## Task requirements
Starting at the first line of the data, please print exactly those lines through the one that holds "<p><ul><li>텍스트</li><li>이미지 또는 비디오</li><li>오디오</li></ul></p>", omitting every picture.

**** Data under study ****

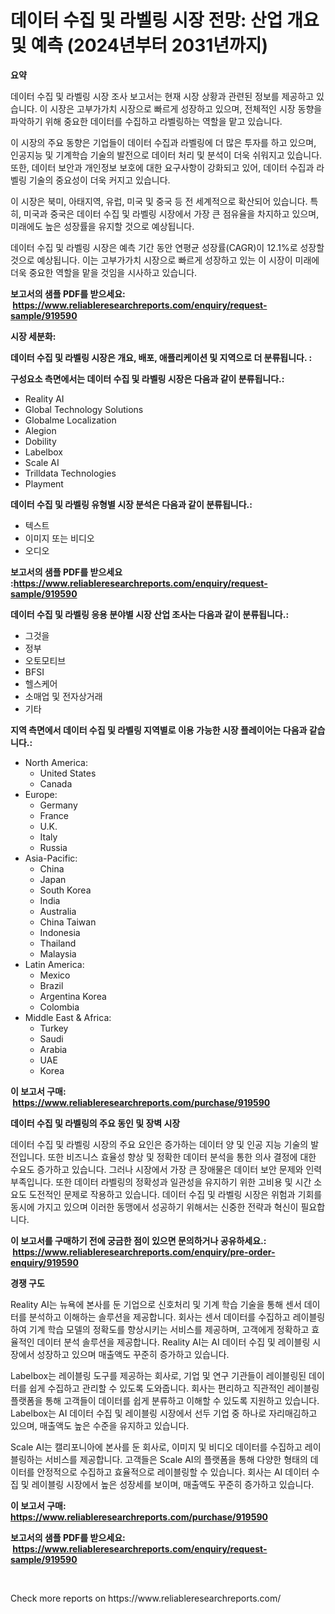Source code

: <p><h1>데이터 수집 및 라벨링 시장 전망: 산업 개요 및 예측 (2024년부터 2031년까지)</h1></p><p><strong>요약</strong></p>
<p><p>데이터 수집 및 라벨링 시장 조사 보고서는 현재 시장 상황과 관련된 정보를 제공하고 있습니다. 이 시장은 고부가가치 시장으로 빠르게 성장하고 있으며, 전체적인 시장 동향을 파악하기 위해 중요한 데이터를 수집하고 라벨링하는 역할을 맡고 있습니다.</p><p>이 시장의 주요 동향은 기업들이 데이터 수집과 라벨링에 더 많은 투자를 하고 있으며, 인공지능 및 기계학습 기술의 발전으로 데이터 처리 및 분석이 더욱 쉬워지고 있습니다. 또한, 데이터 보안과 개인정보 보호에 대한 요구사항이 강화되고 있어, 데이터 수집과 라벨링 기술의 중요성이 더욱 커지고 있습니다.</p><p>이 시장은 북미, 아태지역, 유럽, 미국 및 중국 등 전 세계적으로 확산되어 있습니다. 특히, 미국과 중국은 데이터 수집 및 라벨링 시장에서 가장 큰 점유율을 차지하고 있으며, 미래에도 높은 성장률을 유지할 것으로 예상됩니다.</p><p>데이터 수집 및 라벨링 시장은 예측 기간 동안 연평균 성장률(CAGR)이 12.1%로 성장할 것으로 예상됩니다. 이는 고부가가치 시장으로 빠르게 성장하고 있는 이 시장이 미래에 더욱 중요한 역할을 맡을 것임을 시사하고 있습니다.</p></p>
<p><strong>보고서의 샘플 PDF를 받으세요: &nbsp;<a href="https://www.reliableresearchreports.com/enquiry/request-sample/919590">https://www.reliableresearchreports.com/enquiry/request-sample/919590</a></strong></p>
<p><strong>시장 세분화:</strong></p>
<p><strong> 데이터 수집 및 라벨링 시장은 개요, 배포, 애플리케이션 및 지역으로 더 분류됩니다. :</strong></p>
<p><strong>구성요소 측면에서는 데이터 수집 및 라벨링 시장은 다음과 같이 분류됩니다.:</strong></p>
<p><ul><li>Reality AI</li><li>Global Technology Solutions</li><li>Globalme Localization</li><li>Alegion</li><li>Dobility</li><li>Labelbox</li><li>Scale AI</li><li>Trilldata Technologies</li><li>Playment</li></ul></p>
<p><strong> 데이터 수집 및 라벨링 유형별 시장 분석은 다음과 같이 분류됩니다.:</strong></p>
<p><ul><li>텍스트</li><li>이미지 또는 비디오</li><li>오디오</li></ul></p>
<p><strong>보고서의 샘플 PDF를 받으세요 :<a href="https://www.reliableresearchreports.com/enquiry/request-sample/919590">https://www.reliableresearchreports.com/enquiry/request-sample/919590</a></strong></p>
<p><strong> 데이터 수집 및 라벨링 응용 분야별 시장 산업 조사는 다음과 같이 분류됩니다.:</strong></p>
<p><ul><li>그것을</li><li>정부</li><li>오토모티브</li><li>BFSI</li><li>헬스케어</li><li>소매업 및 전자상거래</li><li>기타</li></ul></p>
<p><strong>지역 측면에서 데이터 수집 및 라벨링 지역별로 이용 가능한 시장 플레이어는 다음과 같습니다.:</strong></p>
<p><ul>
    <li>
        North America:
        <ul>
            <li>United States</li>
            <li>Canada</li>
        </ul>
    </li>
    <li>
        Europe:
        <ul>
            <li>Germany</li>
            <li>France</li>
            <li>U.K.</li>
            <li>Italy</li>
            <li>Russia</li>
        </ul>
    </li>
    <li>
        Asia-Pacific:
        <ul>
            <li>China</li>
            <li>Japan</li>
            <li>South Korea</li>
            <li>India</li>
            <li>Australia</li>
            <li>China Taiwan</li>
            <li>Indonesia</li>
            <li>Thailand</li>
            <li>Malaysia</li>
        </ul>
    </li>
    <li>
        Latin America:
        <ul>
            <li>Mexico</li>
            <li>Brazil</li>
            <li>Argentina Korea</li>
            <li>Colombia</li>
        </ul>
    </li>
    <li>
        Middle East & Africa:
        <ul>
            <li>Turkey</li>
            <li>Saudi</li>
            <li>Arabia</li>
            <li>UAE</li>
            <li>Korea</li>
        </ul>
    </li>
    </ul></p>
<p><strong>이 보고서 구매: &nbsp;<a href="https://www.reliableresearchreports.com/purchase/919590">https://www.reliableresearchreports.com/purchase/919590</a></strong></p>
<p><strong>데이터 수집 및 라벨링의 주요 동인 및 장벽 시장</strong></p>
<p><p>데이터 수집 및 라벨링 시장의 주요 요인은 증가하는 데이터 양 및 인공 지능 기술의 발전입니다. 또한 비즈니스 효율성 향상 및 정확한 데이터 분석을 통한 의사 결정에 대한 수요도 증가하고 있습니다. 그러나 시장에서 가장 큰 장애물은 데이터 보안 문제와 인력 부족입니다. 또한 데이터 라벨링의 정확성과 일관성을 유지하기 위한 고비용 및 시간 소요도 도전적인 문제로 작용하고 있습니다. 데이터 수집 및 라벨링 시장은 위험과 기회를 동시에 가지고 있으며 이러한 동맹에서 성공하기 위해서는 신중한 전략과 혁신이 필요합니다.</p></p>
<p><strong>이 보고서를 구매하기 전에 궁금한 점이 있으면 문의하거나 공유하세요.: &nbsp;<a href="https://www.reliableresearchreports.com/enquiry/pre-order-enquiry/919590">https://www.reliableresearchreports.com/enquiry/pre-order-enquiry/919590</a></strong></p>
<p><strong>경쟁 구도</strong></p>
<p><p>Reality AI는 뉴욕에 본사를 둔 기업으로 신호처리 및 기계 학습 기술을 통해 센서 데이터를 분석하고 이해하는 솔루션을 제공합니다. 회사는 센서 데이터를 수집하고 레이블링하여 기계 학습 모델의 정확도를 향상시키는 서비스를 제공하며, 고객에게 정확하고 효율적인 데이터 분석 솔루션을 제공합니다. Reality AI는 AI 데이터 수집 및 레이블링 시장에서 성장하고 있으며 매출액도 꾸준히 증가하고 있습니다.</p><p>Labelbox는 레이블링 도구를 제공하는 회사로, 기업 및 연구 기관들이 레이블링된 데이터를 쉽게 수집하고 관리할 수 있도록 도와줍니다. 회사는 편리하고 직관적인 레이블링 플랫폼을 통해 고객들이 데이터를 쉽게 분류하고 이해할 수 있도록 지원하고 있습니다. Labelbox는 AI 데이터 수집 및 레이블링 시장에서 선두 기업 중 하나로 자리매김하고 있으며, 매출액도 높은 수준을 유지하고 있습니다.</p><p>Scale AI는 캘리포니아에 본사를 둔 회사로, 이미지 및 비디오 데이터를 수집하고 레이블링하는 서비스를 제공합니다. 고객들은 Scale AI의 플랫폼을 통해 다양한 형태의 데이터를 안정적으로 수집하고 효율적으로 레이블링할 수 있습니다. 회사는 AI 데이터 수집 및 레이블링 시장에서 높은 성장세를 보이며, 매출액도 꾸준히 증가하고 있습니다.</p></p>
<p><strong>이 보고서 구매: &nbsp; <a href="https://www.reliableresearchreports.com/purchase/919590">https://www.reliableresearchreports.com/purchase/919590</a></strong></p>
<p><strong>보고서의 샘플 PDF를 받으세요: &nbsp;<a href="https://www.reliableresearchreports.com/enquiry/request-sample/919590">https://www.reliableresearchreports.com/enquiry/request-sample/919590</a></strong><strong></strong></p>
<p>&nbsp;</p>
<p>Check more reports on https://www.reliableresearchreports.com/</p>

****

## Solution for this task
Source code

: <p><h1>데이터 수집 및 라벨링 시장 전망: 산업 개요 및 예측 (2024년부터 2031년까지)</h1></p><p><strong>요약</strong></p>
<p><p>데이터 수집 및 라벨링 시장 조사 보고서는 현재 시장 상황과 관련된 정보를 제공하고 있습니다. 이 시장은 고부가가치 시장으로 빠르게 성장하고 있으며, 전체적인 시장 동향을 파악하기 위해 중요한 데이터를 수집하고 라벨링하는 역할을 맡고 있습니다.</p><p>이 시장의 주요 동향은 기업들이 데이터 수집과 라벨링에 더 많은 투자를 하고 있으며, 인공지능 및 기계학습 기술의 발전으로 데이터 처리 및 분석이 더욱 쉬워지고 있습니다. 또한, 데이터 보안과 개인정보 보호에 대한 요구사항이 강화되고 있어, 데이터 수집과 라벨링 기술의 중요성이 더욱 커지고 있습니다.</p><p>이 시장은 북미, 아태지역, 유럽, 미국 및 중국 등 전 세계적으로 확산되어 있습니다. 특히, 미국과 중국은 데이터 수집 및 라벨링 시장에서 가장 큰 점유율을 차지하고 있으며, 미래에도 높은 성장률을 유지할 것으로 예상됩니다.</p><p>데이터 수집 및 라벨링 시장은 예측 기간 동안 연평균 성장률(CAGR)이 12.1%로 성장할 것으로 예상됩니다. 이는 고부가가치 시장으로 빠르게 성장하고 있는 이 시장이 미래에 더욱 중요한 역할을 맡을 것임을 시사하고 있습니다.</p></p>
<p><strong>보고서의 샘플 PDF를 받으세요: &nbsp;<a href="https://www.reliableresearchreports.com/enquiry/request-sample/919590">https://www.reliableresearchreports.com/enquiry/request-sample/919590</a></strong></p>
<p><strong>시장 세분화:</strong></p>
<p><strong> 데이터 수집 및 라벨링 시장은 개요, 배포, 애플리케이션 및 지역으로 더 분류됩니다. :</strong></p>
<p><strong>구성요소 측면에서는 데이터 수집 및 라벨링 시장은 다음과 같이 분류됩니다.:</strong></p>
<p><ul><li>Reality AI</li><li>Global Technology Solutions</li><li>Globalme Localization</li><li>Alegion</li><li>Dobility</li><li>Labelbox</li><li>Scale AI</li><li>Trilldata Technologies</li><li>Playment</li></ul></p>
<p><strong> 데이터 수집 및 라벨링 유형별 시장 분석은 다음과 같이 분류됩니다.:</strong></p>
<p><ul><li>텍스트</li><li>이미지 또는 비디오</li><li>오디오</li></ul></p>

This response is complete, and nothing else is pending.